A.    "Overtime hours" are all hours worked above 40 in a week.

          
The first 40 hours of work each week are referred to as "regular time" hours, and all other hours are referred to as "overtime hours." 

        Example:  Employee works a total of 55 hours during the week.  The employee had 40 hours of "Regular Time" (sometimes called "straight-time") and 15 hours of "Overtime."



B.    Overtime hours must be separately calculated for each week
        of employment.
  

    When calculating overtime wages, each week week of employment "stands alone" and may not be "averaged" or combined with any other week.  

    Example:  If an employee works 30 hours in one week and 50 hours during the following week, the employer may not avoid paying overtime wages by arguing that the employee "averaged" 40 hours per week.  Since the employee worked 50 hours during a single week, he must be paid for 10 hours of overtime work for that week.

C.    Only Actual Hours of Work May Be Counted.

    
Only hours that have been actually worked may be included in overtime calculations.  Vacation days, "comp time" days and sick leave are normally excluded. 
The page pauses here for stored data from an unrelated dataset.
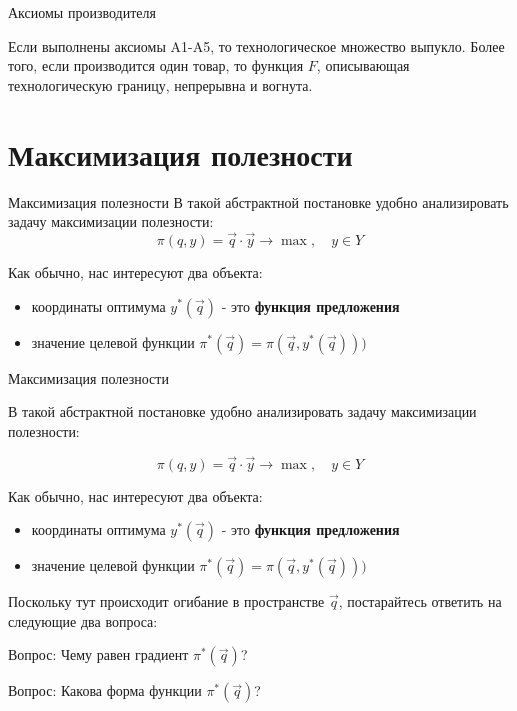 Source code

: \documentclass{beamer}
\begin{document}
\begin{frame}{Аксиомы производителя}
\begin{theorem}[БЖЦ]

Если выполнены аксиомы A1-A5, то технологическое множество выпукло. Более того, если производится один товар, то функция $F$, описывающая технологическую границу, непрерывна и вогнута.
\end{theorem}

\end{frame}

\section{Максимизация полезности}

\begin{frame}{Максимизация полезности}
В такой абстрактной постановке удобно анализировать задачу максимизации полезности:
$$ \pi(q, y) = \vec q \cdot \vec y \to \max, \quad y \in Y$$

Как обычно, нас интересуют два объекта:

\begin{itemize}
\item координаты оптимума $y^{\ast}(\vec q)$ - это \textbf{функция предложения}
\item значение целевой функции $\pi^{\ast}(\vec q) = \pi(\vec q, y^{\ast}(\vec q)))$
\end{itemize}

\end{frame}

\begin{frame}{Максимизация полезности}

В такой абстрактной постановке удобно анализировать задачу максимизации полезности:

$$ \pi(q, y) = \vec q \cdot \vec y \to \max, \quad y \in Y$$

Как обычно, нас интересуют два объекта:

\begin{itemize}
\item координаты оптимума $y^{\ast}(\vec q)$ - это \textbf{функция предложения}
\item значение целевой функции $\pi^{\ast}(\vec q) = \pi(\vec q, y^{\ast}(\vec q)))$
\end{itemize}

Поскольку тут происходит огибание в пространстве $\vec q$, постарайтесь ответить на следующие два вопроса:

Вопрос: Чему равен градиент $\pi^{\ast}(\vec q)$?

Вопрос: Какова форма функции $\pi^{\ast}(\vec q)$?

\end{frame}
\end{document}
    Example:  Employee uses one day of vacation time at the begining of the week, but works 38 hours during the remainder of the week.  Overtime wages are not owed because the employee did not have more than 40 hours of actual work.  Instead, he performed only 38 hours of actual work.  

        Note:
  Special rules apply for "on call" or "stand-by" time.  For additonal information on this topic, contact the Law Office of Scott McKay

D.    Calculating the Amount of Overtime Wages -- Which Method to Use?

    The law requires that all employees must be compensated for their overtime hours at a rate not less and one and one-half times the Regular Rate of Pay. 

    In most cases, it is easy to quickly determine how much overtime is due.  However, in some cases this can actually be a bit tricky.  This is because the proper method for computing overtime wages can differ depending upon how the employee is compensated, e.g., by the hour, by salary, or by commission.    


        1.  Method for Hourly Employees.

    Where an employee is paid by the hour, overtime pay is calculated by  following three easy steps:

        a.  Step One -- Determine the "Regular Rate of Pay."  The first step is to identify the "Regular Rate of Pay."  This is the gross hourly rate at which the employee is paid for his/her normal work hours.  In most situations, the Regular Rate of Pay can be easily identified by simply looking at the employee's paystubs. 

        b.  Step Two -- etermine the "Overtime Rate of Pay."  The next step is to determine the "Overtime Rate of Pay."  This is done by simply multiplying the employee's Regular Rate of Pay by 1.5.  The resulting product is the "overtime rate of pay."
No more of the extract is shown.